[[ MATERIAL PROVIDED open ]]
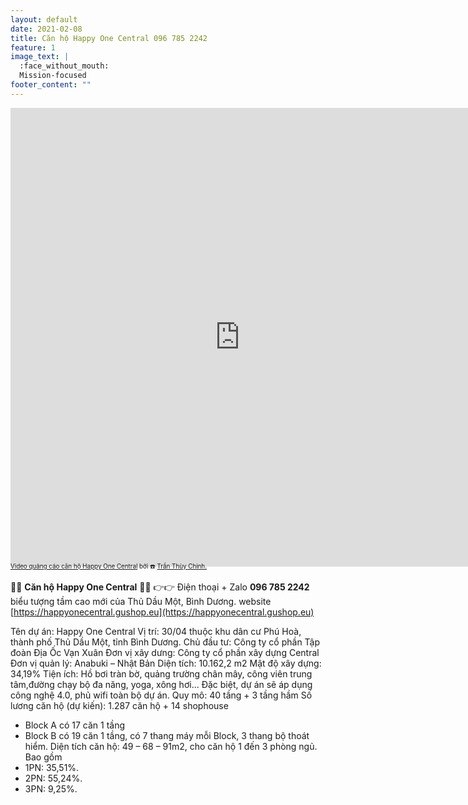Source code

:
 ```yaml
---
layout: default
date: 2021-02-08
title: Căn hộ Happy One Central 096 785 2242
feature: 1
image_text: |
  :face_without_mouth:
  Mission-focused
footer_content: ""
---
```


<iframe src="https://www.facebook.com/plugins/video.php?href=https%3A%2F%2Fwww.facebook.com%2Fcytimy%2Fvideos%2F442204913597719%2F&width=734&show_text=false&height=734&appId" width="734" height="734" style="border:none;overflow:hidden" scrolling="no" frameborder="0" allowfullscreen="true" allow="autoplay; clipboard-write; encrypted-media; picture-in-picture; web-share" allowFullScreen="true"></iframe>

<div style="margin-top: -.7em; font-size: .7em;">
<a href="https://www.facebook.com/cytimy/videos/442204913597719/">Video quảng cáo căn hộ Happy One Central</a> bởi ☎️ <a href="tel:0967852242">Trần Thùy Chinh.</a>
</div>

💛💛 **Căn hộ Happy One Central**  💛💛
👉👉 Điện thoại + Zalo **096 785 2242**
biểu tượng tầm cao mới của Thủ Dầu Một, Bình Dương.
website [https://happyonecentral.gushop.eu](https://happyonecentral.gushop.eu)

Tên dự án: Happy One Central
Vị trí: 30/04 thuộc khu dân cư Phú Hoà, thành phố Thủ Dầu Một, tỉnh Bình Dương.
Chủ đầu tư: Công ty cổ phần Tập đoàn Địa Ốc Vạn Xuân
Đơn vị xây dưng: Công ty cổ phần xây dựng Central
Đơn vị quản lý: Anabuki – Nhật Bản
Diện tích: 10.162,2 m2
Mật độ xây dựng: 34,19%
Tiện ích: Hồ bơi tràn bờ, quảng trường chân mây, công viên trung tâm,đường chạy bộ đa năng, yoga, xông hơi... Đặc biệt, dự án sẽ áp dụng công nghệ 4.0, phủ wifi toàn bộ dự án.
Quy mô: 40 tầng + 3 tầng hầm
Số lương căn hộ (dự kiến): 1.287 căn hộ + 14 shophouse
+ Block A có 17 căn 1 tầng
+ Block B có 19 căn 1 tầng, có 7 thang máy mỗi Block, 3 thang bộ thoát hiểm.
Diện tích căn hộ: 49 – 68 – 91m2, cho căn hộ 1 đến 3 phòng ngủ. Bao gồm
+ 1PN: 35,51%.
+ 2PN: 55,24%.
+ 3PN: 9,25%.

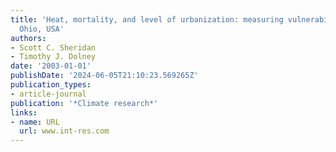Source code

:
 ```yaml
---
title: 'Heat, mortality, and level of urbanization: measuring vulnerability across
  Ohio, USA'
authors:
- Scott C. Sheridan
- Timothy J. Dolney
date: '2003-01-01'
publishDate: '2024-06-05T21:10:23.569265Z'
publication_types:
- article-journal
publication: '*Climate research*'
links:
- name: URL
  url: www.int-res.com
---
```

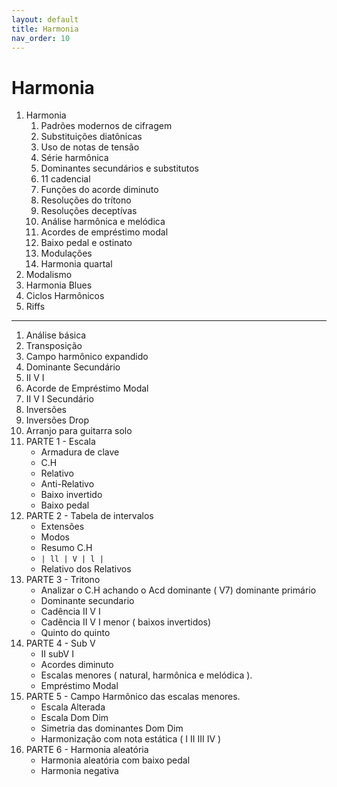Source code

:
 ```yaml
---
layout: default
title: Harmonia
nav_order: 10
---
```


# Harmonia

1. Harmonia
	1. Padrões modernos de cifragem
	1. Substituições diatônicas
	1. Uso de notas de tensão
	1. Série harmônica
	1. Dominantes secundários e substitutos
	1. 11 cadencial
	1. Funções do acorde diminuto
	1. Resoluções do trítono
	1. Resoluções deceptívas
	1. Análise harmônica e melódica
	1. Acordes de empréstimo modal
	1. Baixo pedal e ostinato
	1. Modulações
	1. Harmonia quartal
1. Modalismo
1. Harmonia Blues
1. Ciclos Harmônicos
1. Riffs

---

1. Análise básica	
1. Transposição	
1. Campo harmônico expandido	
1. Dominante Secundário	
1. II V I	
1. Acorde de Empréstimo Modal	
1. II V I Secundário	
1. Inversões	
1. Inversões Drop	
1. Arranjo para guitarra solo	
1. PARTE 1	- Escala
	- Armadura de clave
	- C.H
	- Relativo
	- Anti-Relativo
	- Baixo invertido
	- Baixo pedal
1. PARTE 2	- Tabela de intervalos
	- Extensões
	- Modos
	- Resumo C.H
	- `| ll | V | l |`
	- Relativo dos Relativos
1. PARTE 3	- Tritono
	- Analizar o C.H achando o Acd dominante ( V7) dominante primário
	- Dominante secundario
	- Cadência II V I
	- Cadência II V I menor ( baixos invertidos)
	- Quinto do quinto
1. PARTE 4	- Sub V
	- II subV I
	- Acordes diminuto
	- Escalas menores ( natural, harmônica e melódica ).
	- Empréstimo Modal
1. PARTE 5	- Campo Harmônico das escalas menores.
	- Escala Alterada
	- Escala Dom Dim
	- Simetria das dominantes Dom Dim
	- Harmonização com nota estática ( I II III IV )
1. PARTE 6	- Harmonia aleatória
	- Harmonia aleatória com baixo pedal
	- Harmonia negativa
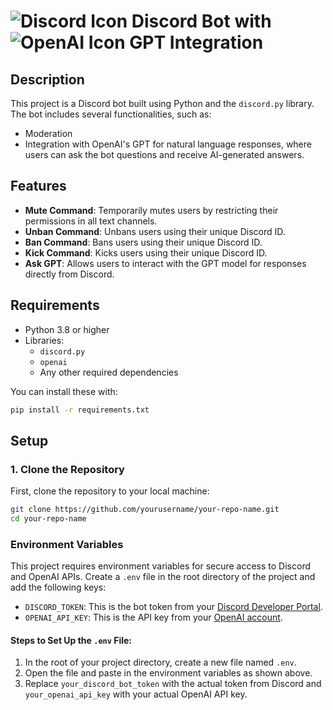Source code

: # ![Discord Icon](https://img.icons8.com/color/48/000000/discord-logo.png) Discord Bot with ![OpenAI Icon](https://banner2.cleanpng.com/20181106/fit/kisspng-openai-artificial-intelligence-artificial-general-1713923086563.webp) GPT Integration

## Description

This project is a Discord bot built using Python and the `discord.py` library. The bot includes several functionalities, such as:
- Moderation
- Integration with OpenAI's GPT for natural language responses, where users can ask the bot questions and receive AI-generated answers.

## Features
- **Mute Command**: Temporarily mutes users by restricting their permissions in all text channels.
- **Unban Command**: Unbans users using their unique Discord ID.
- **Ban Command**: Bans users using their unique Discord ID.
- **Kick Command**: Kicks users using their unique Discord ID.
- **Ask GPT**: Allows users to interact with the GPT model for responses directly from Discord.

## Requirements

- Python 3.8 or higher
- Libraries:
  - `discord.py`
  - `openai` 
  - Any other required dependencies

You can install these with:
```bash
pip install -r requirements.txt
```

## Setup

### 1. Clone the Repository

First, clone the repository to your local machine:

```bash
git clone https://github.com/yourusername/your-repo-name.git
cd your-repo-name
```

### Environment Variables

This project requires environment variables for secure access to Discord and OpenAI APIs. Create a `.env` file in the root directory of the project and add the following keys:

- `DISCORD_TOKEN`: This is the bot token from your [Discord Developer Portal](https://discord.com/developers/applications).
- `OPENAI_API_KEY`: This is the API key from your [OpenAI account](https://platform.openai.com/account/api-keys).

#### Steps to Set Up the `.env` File:

1. In the root of your project directory, create a new file named `.env`.
2. Open the file and paste in the environment variables as shown above.
3. Replace `your_discord_bot_token` with the actual token from Discord and `your_openai_api_key` with your actual OpenAI API key.

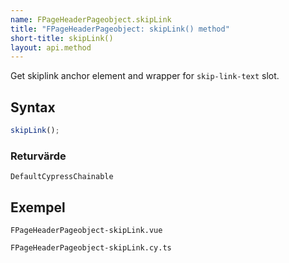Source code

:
 ```yaml
---
name: FPageHeaderPageobject.skipLink
title: "FPageHeaderPageobject: skipLink() method"
short-title: skipLink()
layout: api.method
---
```


Get skiplink anchor element and wrapper for `skip-link-text` slot.

## Syntax

```ts nocompile nolint
skipLink();
```

### Returvärde

`DefaultCypressChainable`

## Exempel

```import static
FPageHeaderPageobject-skipLink.vue
```

```import
FPageHeaderPageobject-skipLink.cy.ts
```
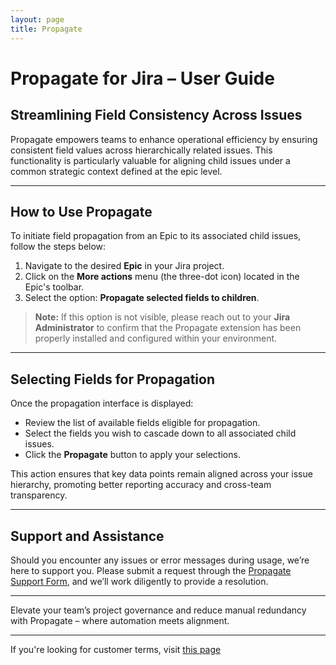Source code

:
 ```yaml
---
layout: page
title: Propagate
---
```


# Propagate for Jira – User Guide

## Streamlining Field Consistency Across Issues

Propagate empowers teams to enhance operational efficiency by ensuring consistent field values across hierarchically related issues. This functionality is particularly valuable for aligning child issues under a common strategic context defined at the epic level.

---

## How to Use Propagate

To initiate field propagation from an Epic to its associated child issues, follow the steps below:

1. Navigate to the desired **Epic** in your Jira project.
2. Click on the **More actions** menu (the three-dot icon) located in the Epic's toolbar.
3. Select the option: **Propagate selected fields to children**.

> **Note:** If this option is not visible, please reach out to your **Jira Administrator** to confirm that the Propagate extension has been properly installed and configured within your environment.

---

## Selecting Fields for Propagation

Once the propagation interface is displayed:

- Review the list of available fields eligible for propagation.
- Select the fields you wish to cascade down to all associated child issues.
- Click the **Propagate** button to apply your selections.

This action ensures that key data points remain aligned across your issue hierarchy, promoting better reporting accuracy and cross-team transparency.

---

## Support and Assistance

Should you encounter any issues or error messages during usage, we’re here to support you. Please submit a request through the [Propagate Support Form](https://rachunki2.cyber-man.pl/), and we’ll work diligently to provide a resolution.

---

Elevate your team’s project governance and reduce manual redundancy with Propagate – where automation meets alignment.

---

If you're looking for customer terms, visit [this page](/propagate-customer-terms)
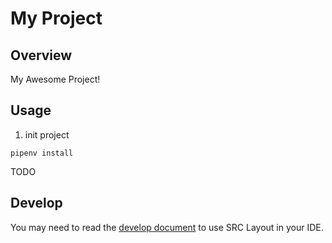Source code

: # My Project

## Overview

My Awesome Project!

## Usage

1. init project
```
pipenv install
```

TODO

## Develop

You may need to read the [develop document](.docs/development.md) to use SRC Layout in your IDE.
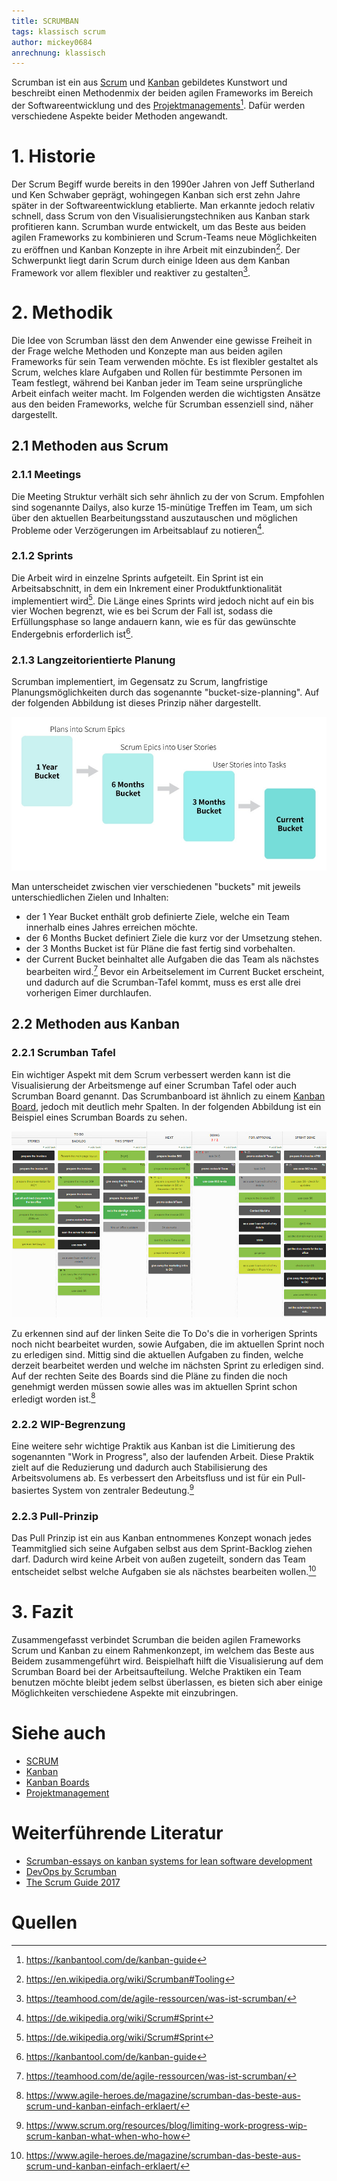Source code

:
 ```yaml
---
title: SCRUMBAN
tags: klassisch scrum
author: mickey0684
anrechnung: klassisch
---
```


Scrumban ist ein aus [Scrum](SCRUM.md) und [Kanban](Kanban.md) gebildetes Kunstwort und beschreibt einen Methodenmix der beiden agilen Frameworks im Bereich der Softwareentwicklung und des [Projektmanagements](Projektmanagement.md)[^1]. Dafür werden verschiedene Aspekte beider Methoden angewandt.

# 1. Historie
Der Scrum Begiff wurde bereits in den 1990er Jahren von Jeff Sutherland und Ken Schwaber geprägt, wohingegen Kanban sich erst zehn Jahre später in der Softwareentwicklung etablierte. Man erkannte jedoch relativ schnell, dass Scrum von den Visualisierungstechniken aus Kanban stark profitieren kann.
Scrumban wurde entwickelt, um das Beste aus beiden agilen Frameworks zu kombinieren und Scrum-Teams neue Möglichkeiten zu eröffnen und Kanban Konzepte in ihre Arbeit mit einzubinden[^2]. Der Schwerpunkt liegt darin Scrum durch einige Ideen aus dem Kanban Framework vor allem flexibler und reaktiver zu gestalten[^3].

# 2. Methodik
Die Idee von Scrumban lässt den dem Anwender eine gewisse Freiheit in der Frage welche Methoden und Konzepte man aus beiden agilen Frameworks für sein Team verwenden möchte. Es ist flexibler gestaltet als Scrum, welches klare Aufgaben und Rollen für bestimmte Personen im Team festlegt, während bei Kanban jeder im Team seine ursprüngliche Arbeit einfach weiter macht. Im Folgenden werden die wichtigsten Ansätze aus den beiden Frameworks, welche für Scrumban essenziell sind, näher dargestellt.

## 2.1 Methoden aus Scrum

### 2.1.1 Meetings 
Die Meeting Struktur verhält sich sehr ähnlich zu der von Scrum. Empfohlen sind sogenannte Dailys, also kurze 15-minütige Treffen im Team, um sich über den aktuellen Bearbeitungsstand auszutauschen und möglichen Probleme oder Verzögerungen im Arbeitsablauf zu notieren[^4].
### 2.1.2 Sprints
Die Arbeit wird in einzelne Sprints aufgeteilt. Ein Sprint ist ein Arbeitsabschnitt, in dem ein Inkrement einer Produktfunktionalität implementiert wird[^4]. Die Länge eines Sprints wird jedoch nicht auf ein bis vier Wochen begrenzt, wie es bei Scrum der Fall ist, sodass die Erfüllungsphase so lange andauern kann, wie es für das gewünschte Endergebnis erforderlich ist[^1].
### 2.1.3 Langzeitorientierte Planung
Scrumban implementiert, im Gegensatz zu Scrum, langfristige Planungsmöglichkeiten durch das sogenannte "bucket-size-planning". Auf der folgenden Abbildung ist dieses Prinzip näher dargestellt. 

![bucket-size-planning](SCRUMBAN/Bucket-size-planning.jpg)

Man unterscheidet zwischen vier verschiedenen "buckets" mit jeweils unterschiedlichen Zielen und Inhalten:
* der 1 Year Bucket enthält grob definierte Ziele, welche ein Team innerhalb eines Jahres erreichen möchte.
* der 6 Months Bucket definiert Ziele die kurz vor der Umsetzung stehen.
* der 3 Months Bucket ist für Pläne die fast fertig sind vorbehalten.
* der Current Bucket beinhaltet alle Aufgaben die das Team als nächstes bearbeiten wird.[^3]
Bevor ein Arbeitselement im Current Bucket erscheint, und dadurch auf die Scrumban-Tafel kommt, muss es erst alle drei vorherigen Eimer durchlaufen.
## 2.2 Methoden aus Kanban
### 2.2.1 Scrumban Tafel
Ein wichtiger Aspekt mit dem Scrum verbessert werden kann ist die Visualisierung der Arbeitsmenge auf einer Scrumban Tafel oder auch Scrumban Board genannt. Das Scrumbanboard ist ähnlich zu einem [Kanban Board](Kanban_Boards.md), jedoch mit deutlich mehr Spalten. In der folgenden Abbildung ist ein Beispiel eines Scrumban Boards zu sehen.

![Scrumbanboard](SCRUMBAN/scrumban-kanban-and-scrum.jpeg)


Zu erkennen sind auf der linken Seite die To Do's die in vorherigen Sprints noch nicht bearbeitet wurden, sowie Aufgaben, die im aktuellen Sprint noch zu erledigen sind. Mittig sind die aktuellen Aufgaben zu finden, welche derzeit bearbeitet werden und welche im nächsten Sprint zu erledigen sind. Auf der rechten Seite des Boards sind die Pläne zu finden die noch genehmigt werden müssen sowie alles was im aktuellen Sprint schon erledigt worden ist.[^5]
### 2.2.2 WIP-Begrenzung
Eine weitere sehr wichtige Praktik aus Kanban ist die Limitierung des sogenannten "Work in Progress", also der laufenden Arbeit. Diese Praktik zielt auf die Reduzierung und dadurch auch Stabilisierung des Arbeitsvolumens ab. Es verbessert den Arbeitsfluss und ist für ein Pull-basiertes System von zentraler Bedeutung.[^6]
### 2.2.3 Pull-Prinzip
Das Pull Prinzip ist ein aus Kanban entnommenes Konzept wonach jedes Teammitglied sich seine Aufgaben selbst aus dem Sprint-Backlog ziehen darf. Dadurch wird keine Arbeit von außen zugeteilt, sondern das Team entscheidet selbst welche Aufgaben sie als nächstes bearbeiten wollen.[^5]
# 3. Fazit
Zusammengefasst verbindet Scrumban die beiden agilen Frameworks Scrum und Kanban zu einem Rahmenkonzept, im welchem das Beste aus Beidem zusammengeführt wird. Beispielhaft hilft die Visualisierung auf dem Scrumban Board bei der Arbeitsaufteilung. Welche Praktiken ein Team benutzen möchte bleibt jedem selbst überlassen, es bieten sich aber einige Möglichkeiten verschiedene Aspekte mit einzubringen.

# Siehe auch

* [SCRUM](SCRUM.md)
* [Kanban](Kanban.md)
* [Kanban Boards](Kanban_Boards.md)
* [Projektmanagement](Projektmanagement.md)

# Weiterführende Literatur

* [Scrumban-essays on kanban systems for lean software development](https://books.google.de/books?hl=de&lr=&id=SQFdAgAAQBAJ&oi=fnd&pg=PA7&dq=wip+limits+scrumban&ots=ca61YFYzSf&sig=lvA3ZpYKeCpF959zZPPAFbsO3vI&redir_esc=y#v=onepage&q=wip%20limits%20scrumban&f=false)
* [DevOps by Scrumban](https://link.springer.com/article/10.1365/s40702-017-0301-x)
* [The Scrum Guide 2017](https://scrumguides.org/docs/scrumguide/v2017/2017-Scrum-Guide-US.pdf)

# Quellen

[^1]: https://kanbantool.com/de/kanban-guide
[^2]: https://en.wikipedia.org/wiki/Scrumban#Tooling
[^3]: https://teamhood.com/de/agile-ressourcen/was-ist-scrumban/
[^4]: https://de.wikipedia.org/wiki/Scrum#Sprint
[^5]: https://www.agile-heroes.de/magazine/scrumban-das-beste-aus-scrum-und-kanban-einfach-erklaert/
[^6]: https://www.scrum.org/resources/blog/limiting-work-progress-wip-scrum-kanban-what-when-who-how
[[ MATERIAL PROVIDED closed ]]
> [WORK TO COMPLETE]
Look through the entries above; copy every line holding the string "diminuto".

> [RESPONSE TO THIS EXERCISE]
	1. Funções do acorde diminuto
	- Acordes diminuto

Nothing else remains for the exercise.